Your copy should contain exactly the lines from the start of the material through the line containing "We have created a simple", and no pictures.
Top of WORKING DATA
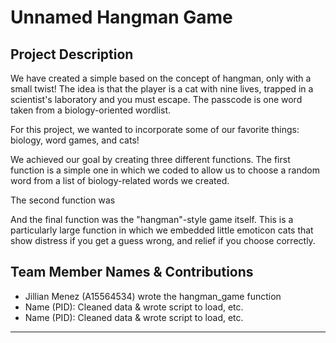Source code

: # Unnamed Hangman Game

## Project Description
We have created a simple based on the concept of hangman, only with a small twist! The idea is that the player is a cat with nine lives, trapped in a scientist's laboratory and you must escape. The passcode is one word taken from a biology-oriented wordlist. 

For this project, we wanted to incorporate some of our favorite things: biology, word games, and cats! 

We achieved our goal by creating three different functions. The first function is a simple one in which we coded to allow us to choose a random word from a list of biology-related words we created. 

The second function was 

And the final function was the "hangman"-style game itself. This is a particularly large function in which we embedded little emoticon cats that show distress if you get a guess wrong, and relief if you choose correctly. 

## Team Member Names & Contributions
* Jillian Menez (A15564534) wrote the hangman_game function
* Name (PID): Cleaned data & wrote script to load, etc.
* Name (PID): Cleaned data & wrote script to load, etc.

<hr>
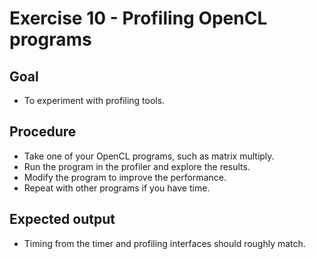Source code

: Exercise 10 - Profiling OpenCL programs
=======================================

Goal
----
* To experiment with profiling tools.

Procedure
---------
* Take one of your OpenCL programs, such as matrix multiply.
* Run the program in the profiler and explore the results.
* Modify the program to improve the performance.
* Repeat with other programs if you have time.

Expected output
---------------
* Timing from the timer and profiling interfaces should roughly match.
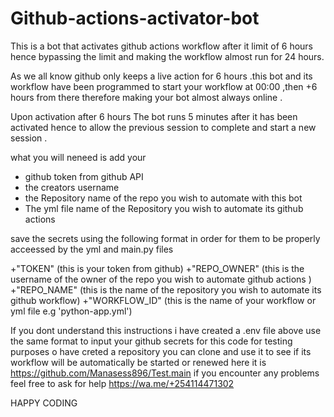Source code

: # Github-actions-activator-bot
This is a bot that activates github actions workflow after it limit of 6 hours hence bypassing the limit and making the workflow almost run for 24 hours.
 
As we all know github only keeps a live action for 6 hours .this bot and its workflow have been programmed to start your workflow at 00:00 ,then +6 hours from there therefore making your bot almost always online .

Upon activation after 6 hours The bot runs 5 minutes after it has been activated hence to allow the previous session to complete and start a new session .
       
 what you will neneed is add your 
 
  + github token from github API
  + the creators username 
  + the Repository name of the repo you wish to automate with this bot
  + The yml file name of the Repository you wish to automate its github actions

save the secrets using the following format in order for them to be properly acceessed by the yml and main.py files 

   +"TOKEN" (this is your token from github)
   +"REPO_OWNER" (this is the username of the owner of the repo you wish to automate github actions )
   +"REPO_NAME" (this is the name of the repository you wish to automate its github workflow)
   +"WORKFLOW_ID" (this is the name of your workflow or yml file e.g 'python-app.yml')

   If you dont understand this instructions i have created a .env file above use the same format to input your github secrets for this code 
   for testing purposes o have creted a repository you can clone and use it to see if its workflow will be automatically be started or renewed here it is https://github.com/Manasess896/Test.main
   if you encounter any problems feel free to ask for help https://wa.me/+254114471302
   
   HAPPY CODING
     
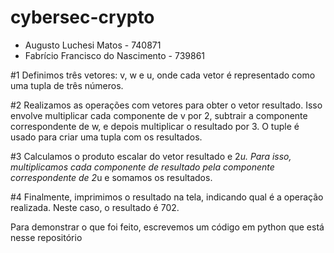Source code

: # cybersec-crypto

- Augusto Luchesi Matos - 740871
- Fabrício Francisco do Nascimento - 739861

#1 Definimos três vetores: v, w e u, onde cada vetor é representado como uma tupla de três números.

#2 Realizamos as operações com vetores para obter o vetor resultado. Isso envolve multiplicar cada componente de v por 2, subtrair a componente correspondente de w, e depois multiplicar o resultado por 3. O tuple é usado para criar uma tupla com os resultados.

#3 Calculamos o produto escalar do vetor resultado e 2*u. Para isso, multiplicamos cada componente de resultado pela componente correspondente de 2*u e somamos os resultados.

#4 Finalmente, imprimimos o resultado na tela, indicando qual é a operação realizada. Neste caso, o resultado é 702.

Para demonstrar o que foi feito, escrevemos um código em python que está nesse repositório

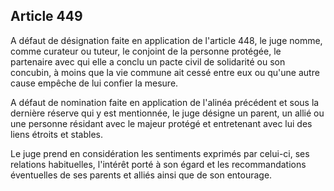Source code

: Article 449
----
A défaut de désignation faite en application de l'article 448, le juge nomme,
comme curateur ou tuteur, le conjoint de la personne protégée, le partenaire
avec qui elle a conclu un pacte civil de solidarité ou son concubin, à moins que
la vie commune ait cessé entre eux ou qu'une autre cause empêche de lui confier
la mesure.

A défaut de nomination faite en application de l'alinéa précédent et sous la
dernière réserve qui y est mentionnée, le juge désigne un parent, un allié ou
une personne résidant avec le majeur protégé et entretenant avec lui des liens
étroits et stables.

Le juge prend en considération les sentiments exprimés par celui-ci, ses
relations habituelles, l'intérêt porté à son égard et les recommandations
éventuelles de ses parents et alliés ainsi que de son entourage.
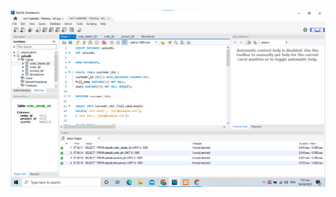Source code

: ![image alt](https://github.com/adrianlabor19/adrianlabor19/blob/2076a73ae8c69102e45e2ed65e8e4c31f92a3909/Finals%20Practice%20Task%201%20SQL%20Basic/Screenshot%202025-04-04%20073757.png)
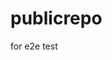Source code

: # publicrepo
for e2e test


























































































































































































































































































































































































































































































































































































































































































































































































































































































































































































































































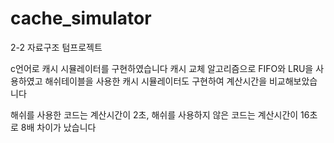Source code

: # cache_simulator
2-2 자료구조 텀프로젝트 


c언어로 캐시 시뮬레이터를 구현하였습니다
캐시 교체 알고리즘으로 FIFO와 LRU을 사용하였고 해쉬테이블을 사용한 캐시 시뮬레이터도 구현하여 계산시간을 비교해보았습니다

해쉬를 사용한 코드는 계산시간이 2초, 해쉬를 사용하지 않은 코드는 계산시간이 16초로 8배 차이가 났습니다 
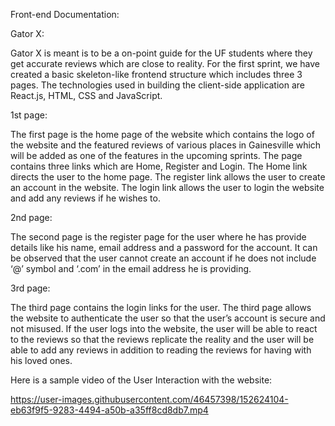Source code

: Front-end Documentation:

Gator X:

Gator X is meant is to be a on-point guide for the UF students where they get accurate reviews which are close to reality. For the first sprint, we have created a basic skeleton-like frontend structure which includes three 3 pages. The technologies used in building the client-side application are React.js, HTML, CSS and JavaScript.

1st page:

The first page is the home page of the website which contains the logo of the website and the featured reviews of various places in Gainesville which will be added as one of the features in the upcoming sprints. The page contains three links which are Home, Register and Login. The Home link directs the user to the home page. The register link allows the user to create an account in the website. The login link allows the user to login the website and add any reviews if he wishes to. 

2nd page:

The second page is the register page for the user where he has provide details like his name, email address and a password for the account. It can be observed that the user cannot create an account if he does not include ‘@’ symbol and ‘.com’ in the email address he is providing.

3rd page:

The third page contains the login links for the user. The third page allows the website to authenticate the user so that the user’s account is secure and not misused. If the user logs into the website, the user will be able to react to the reviews so that the reviews replicate the reality and the user will be able to add any reviews in addition to reading the reviews for having with his loved ones.

Here is a sample video of the User Interaction with the website:

https://user-images.githubusercontent.com/46457398/152624104-eb63f9f5-9283-4494-a50b-a35ff8cd8db7.mp4

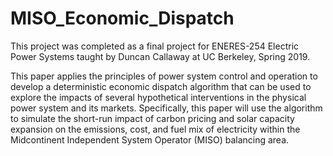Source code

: # MISO_Economic_Dispatch
This project was completed as a final project for ENERES-254 Electric Power Systems taught by Duncan Callaway at UC Berkeley, Spring 2019. 

This paper applies the principles of power system control and operation to develop a deterministic economic dispatch algorithm that can be used to explore the impacts of several hypothetical interventions in the physical power system and its markets. Specifically, this paper will use the algorithm to simulate the short-run impact of carbon pricing and solar capacity expansion on the emissions, cost, and fuel mix of electricity within the Midcontinent Independent System Operator (MISO) balancing area. 
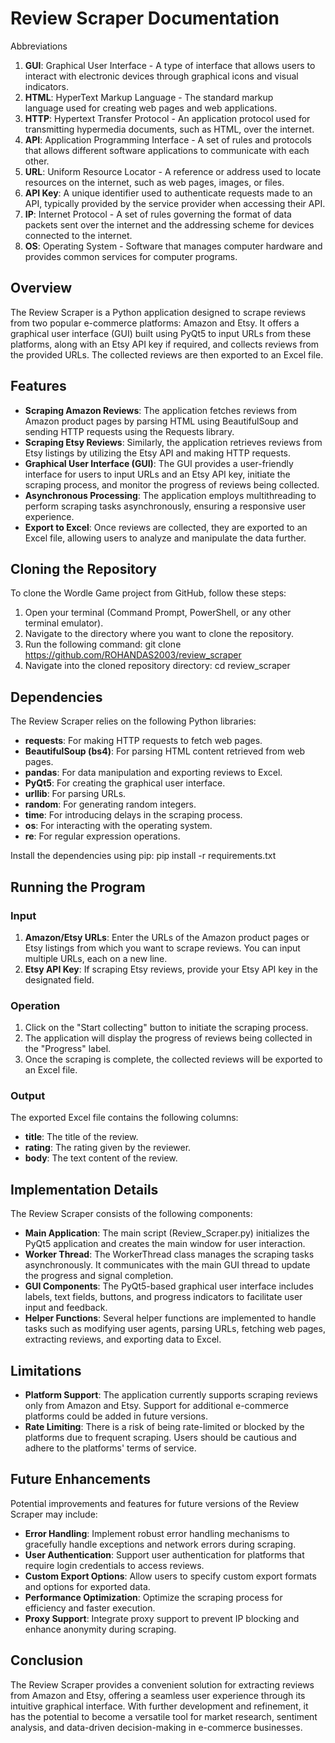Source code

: # Review Scraper Documentation
Abbreviations

1. **GUI**: Graphical User Interface - A type of interface that allows users to interact with electronic devices through graphical icons and visual indicators.
1. **HTML**: HyperText Markup Language - The standard markup language used for creating web pages and web applications.
1. **HTTP**: Hypertext Transfer Protocol - An application protocol used for transmitting hypermedia documents, such as HTML, over the internet.
1. **API**: Application Programming Interface - A set of rules and protocols that allows different software applications to communicate with each other.
1. **URL**: Uniform Resource Locator - A reference or address used to locate resources on the internet, such as web pages, images, or files.
1. **API Key**: A unique identifier used to authenticate requests made to an API, typically provided by the service provider when accessing their API.
1. **IP**: Internet Protocol - A set of rules governing the format of data packets sent over the internet and the addressing scheme for devices connected to the internet.
1. **OS**: Operating System - Software that manages computer hardware and provides common services for computer programs.
## Overview
The Review Scraper is a Python application designed to scrape reviews from two popular e-commerce platforms: Amazon and Etsy. It offers a graphical user interface (GUI) built using PyQt5 to input URLs from these platforms, along with an Etsy API key if required, and collects reviews from the provided URLs. The collected reviews are then exported to an Excel file.
## Features
- **Scraping Amazon Reviews**: The application fetches reviews from Amazon product pages by parsing HTML using BeautifulSoup and sending HTTP requests using the Requests library.
- **Scraping Etsy Reviews**: Similarly, the application retrieves reviews from Etsy listings by utilizing the Etsy API and making HTTP requests.
- **Graphical User Interface (GUI)**: The GUI provides a user-friendly interface for users to input URLs and an Etsy API key, initiate the scraping process, and monitor the progress of reviews being collected.
- **Asynchronous Processing**: The application employs multithreading to perform scraping tasks asynchronously, ensuring a responsive user experience.
- **Export to Excel**: Once reviews are collected, they are exported to an Excel file, allowing users to analyze and manipulate the data further.
## Cloning the Repository
To clone the Wordle Game project from GitHub, follow these steps:

1. Open your terminal (Command Prompt, PowerShell, or any other terminal emulator).
1. Navigate to the directory where you want to clone the repository.
1. Run the following command: git clone https://github.com/ROHANDAS2003/review_scraper
1. Navigate into the cloned repository directory: cd review\_scraper
## Dependencies
The Review Scraper relies on the following Python libraries:

- **requests**: For making HTTP requests to fetch web pages.
- **BeautifulSoup (bs4)**: For parsing HTML content retrieved from web pages.
- **pandas**: For data manipulation and exporting reviews to Excel.
- **PyQt5**: For creating the graphical user interface.
- **urllib**: For parsing URLs.
- **random**: For generating random integers.
- **time**: For introducing delays in the scraping process.
- **os**: For interacting with the operating system.
- **re**: For regular expression operations.

Install the dependencies using pip: pip install -r requirements.txt
## Running the Program
### **Input**
1. **Amazon/Etsy URLs**: Enter the URLs of the Amazon product pages or Etsy listings from which you want to scrape reviews. You can input multiple URLs, each on a new line.
1. **Etsy API Key**: If scraping Etsy reviews, provide your Etsy API key in the designated field.
### **Operation**
1. Click on the "Start collecting" button to initiate the scraping process.
1. The application will display the progress of reviews being collected in the "Progress" label.
1. Once the scraping is complete, the collected reviews will be exported to an Excel file.
### **Output**
The exported Excel file contains the following columns:

- **title**: The title of the review.
- **rating**: The rating given by the reviewer.
- **body**: The text content of the review.
## Implementation Details
The Review Scraper consists of the following components:

- **Main Application**: The main script (Review\_Scraper.py) initializes the PyQt5 application and creates the main window for user interaction.
- **Worker Thread**: The WorkerThread class manages the scraping tasks asynchronously. It communicates with the main GUI thread to update the progress and signal completion.
- **GUI Components**: The PyQt5-based graphical user interface includes labels, text fields, buttons, and progress indicators to facilitate user input and feedback.
- **Helper Functions**: Several helper functions are implemented to handle tasks such as modifying user agents, parsing URLs, fetching web pages, extracting reviews, and exporting data to Excel.
## Limitations
- **Platform Support**: The application currently supports scraping reviews only from Amazon and Etsy. Support for additional e-commerce platforms could be added in future versions.
- **Rate Limiting**: There is a risk of being rate-limited or blocked by the platforms due to frequent scraping. Users should be cautious and adhere to the platforms' terms of service.
## Future Enhancements
Potential improvements and features for future versions of the Review Scraper may include:

- **Error Handling**: Implement robust error handling mechanisms to gracefully handle exceptions and network errors during scraping.
- **User Authentication**: Support user authentication for platforms that require login credentials to access reviews.
- **Custom Export Options**: Allow users to specify custom export formats and options for exported data.
- **Performance Optimization**: Optimize the scraping process for efficiency and faster execution.
- **Proxy Support**: Integrate proxy support to prevent IP blocking and enhance anonymity during scraping.
## Conclusion
The Review Scraper provides a convenient solution for extracting reviews from Amazon and Etsy, offering a seamless user experience through its intuitive graphical interface. With further development and refinement, it has the potential to become a versatile tool for market research, sentiment analysis, and data-driven decision-making in e-commerce businesses.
Bottom of WORKING DATA
[EXPECTED OUTPUT]
Source code

: # Unnamed Hangman Game

## Project Description
We have created a simple based on the concept of hangman, only with a small twist! The idea is that the player is a cat with nine lives, trapped in a scientist's laboratory and you must escape. The passcode is one word taken from a biology-oriented wordlist. 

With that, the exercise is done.